As we await confirmation of the Sisserou’s survival or extinction in the wild, I’d like to share the following 11/6 update from Karl Watson, first posted on the Wild Caribbean Facebook page. Karl is a resident of Bridgetown, Barbados– and has been providing regular updates as he receives them from his contacts on Dominica. Thank you, Karl, for allowing me permission to repost your news here, as follows:
“After being in the USA for a week, I checked with my friend Dr. Lennox Honychurch on my return to Barbados today. Here is the updated status on Dominica’s parrots which he reported to me…
Regarding the Imperial or Sisserou, there is as yet no word on their status following the passage of Maria. Apparently, none have been seen or heard.
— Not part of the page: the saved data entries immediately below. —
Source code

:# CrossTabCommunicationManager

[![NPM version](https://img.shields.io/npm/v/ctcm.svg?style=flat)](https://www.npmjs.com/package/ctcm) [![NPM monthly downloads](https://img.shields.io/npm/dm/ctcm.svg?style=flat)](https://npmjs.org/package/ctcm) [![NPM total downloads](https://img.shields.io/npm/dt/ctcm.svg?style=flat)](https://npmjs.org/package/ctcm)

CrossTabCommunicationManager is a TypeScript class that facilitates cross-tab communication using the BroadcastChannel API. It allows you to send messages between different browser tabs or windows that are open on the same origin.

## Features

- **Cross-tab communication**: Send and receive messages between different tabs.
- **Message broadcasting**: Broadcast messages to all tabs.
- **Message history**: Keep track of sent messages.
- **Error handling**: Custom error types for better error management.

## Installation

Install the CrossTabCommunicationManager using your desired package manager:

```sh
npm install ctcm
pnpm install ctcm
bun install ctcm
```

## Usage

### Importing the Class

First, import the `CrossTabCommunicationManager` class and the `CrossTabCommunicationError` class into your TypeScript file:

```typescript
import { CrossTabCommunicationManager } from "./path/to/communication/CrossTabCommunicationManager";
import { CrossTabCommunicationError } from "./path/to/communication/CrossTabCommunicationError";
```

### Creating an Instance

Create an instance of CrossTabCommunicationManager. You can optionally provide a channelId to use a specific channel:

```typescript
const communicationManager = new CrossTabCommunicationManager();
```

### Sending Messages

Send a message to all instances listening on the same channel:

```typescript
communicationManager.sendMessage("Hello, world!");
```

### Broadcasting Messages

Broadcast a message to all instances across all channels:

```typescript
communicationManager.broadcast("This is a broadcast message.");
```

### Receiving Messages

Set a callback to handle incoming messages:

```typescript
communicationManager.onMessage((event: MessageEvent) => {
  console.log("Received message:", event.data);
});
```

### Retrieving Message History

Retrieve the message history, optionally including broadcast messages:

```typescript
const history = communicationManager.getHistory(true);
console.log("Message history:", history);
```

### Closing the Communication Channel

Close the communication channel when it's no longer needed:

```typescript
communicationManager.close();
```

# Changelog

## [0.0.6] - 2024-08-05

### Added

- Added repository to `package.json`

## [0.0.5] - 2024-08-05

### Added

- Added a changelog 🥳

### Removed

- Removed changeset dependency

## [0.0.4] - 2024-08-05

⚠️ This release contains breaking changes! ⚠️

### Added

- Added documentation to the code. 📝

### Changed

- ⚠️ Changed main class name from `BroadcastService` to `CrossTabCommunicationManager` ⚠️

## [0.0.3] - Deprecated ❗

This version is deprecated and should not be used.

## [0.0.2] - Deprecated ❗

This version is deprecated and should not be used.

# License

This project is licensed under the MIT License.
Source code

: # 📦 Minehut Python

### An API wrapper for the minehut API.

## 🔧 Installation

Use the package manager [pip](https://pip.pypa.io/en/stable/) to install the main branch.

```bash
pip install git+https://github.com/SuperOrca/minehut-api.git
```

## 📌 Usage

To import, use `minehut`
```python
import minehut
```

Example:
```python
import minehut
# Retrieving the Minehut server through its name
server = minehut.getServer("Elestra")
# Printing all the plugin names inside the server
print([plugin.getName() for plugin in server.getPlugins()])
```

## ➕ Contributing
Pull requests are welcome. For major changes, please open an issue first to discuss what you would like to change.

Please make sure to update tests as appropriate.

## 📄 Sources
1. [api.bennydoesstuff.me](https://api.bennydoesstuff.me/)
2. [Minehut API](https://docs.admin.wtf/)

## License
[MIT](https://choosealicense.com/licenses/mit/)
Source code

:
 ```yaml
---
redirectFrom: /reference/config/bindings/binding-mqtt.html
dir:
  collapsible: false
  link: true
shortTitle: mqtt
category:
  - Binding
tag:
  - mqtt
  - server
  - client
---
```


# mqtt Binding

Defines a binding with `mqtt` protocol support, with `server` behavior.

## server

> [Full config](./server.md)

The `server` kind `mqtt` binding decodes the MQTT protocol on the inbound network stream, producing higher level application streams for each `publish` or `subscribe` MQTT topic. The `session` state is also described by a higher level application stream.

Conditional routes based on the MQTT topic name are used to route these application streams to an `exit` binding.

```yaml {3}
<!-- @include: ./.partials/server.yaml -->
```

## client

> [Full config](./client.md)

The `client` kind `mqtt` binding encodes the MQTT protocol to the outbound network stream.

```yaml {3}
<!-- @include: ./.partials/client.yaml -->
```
The situation of the Red-necked parrots or Jackot is more promising. Lennox tells me that a flock of ten plus Red-necked parrots have taken up residence in a tree on his property which is adjacent to a cliff looking out towards Marie Galante, with many others flying around. They are feeding on the white cedar pods which have appeared on the many cedar trees by the sea cliffs as they regain their foliage following Maria. The parrots seem to have adapted their feeding patterns in order to survive, as this is the first time after many years residence in Woodford Hill that he has seen so many parrots close to the sea coast and actually roosting there. Their numbers are growing as stragglers find this flock and join it.
There are other areas where the Red-necked parrots are also concentrating e.g. at Governor, so the survival of this species seems assured. He received some bags of parrot food and other bird seeds which we sent down from Barbados. Apparently, the parrots prefer the seeds of the white cedar pods but other birds–doves etc.– have been feeding on the other seeds which he put out. I managed to buy some hummingbird feeders at a Walmart in Miami so I will send these down to him.
We should not yet give up hope for the survival of the Sisserou in the wild. It is possible that in other areas of the interior of Dominica not yet reached by officers of the Forestry Department that a few birds may have survived, though Lennox tells me that the recovery of the rain forest in the mountainous interior of Dominica is going very slowly. As he surveys the mountains through field glasses, most of the forest is still nothing but bare limbs and trunks.
We should remember our unfortunate sister islands after the horrific impact of Irma and Maria. Most of us will react with great sympathy in the immediate aftermath of such horrific destruction but our attention and sympathy tends to lag as the media shifts their attention very quickly to other areas of the world as other tragedies and crises unfold.
Like everyone else, I join in the hopes and prayers that this magnificent species has somehow survived the 200 mph+ winds that blew ferociously up the mountains…as well as the two other species of the upper areas: the Rufous-throated solitaire and the Blue-headed hummingbird.”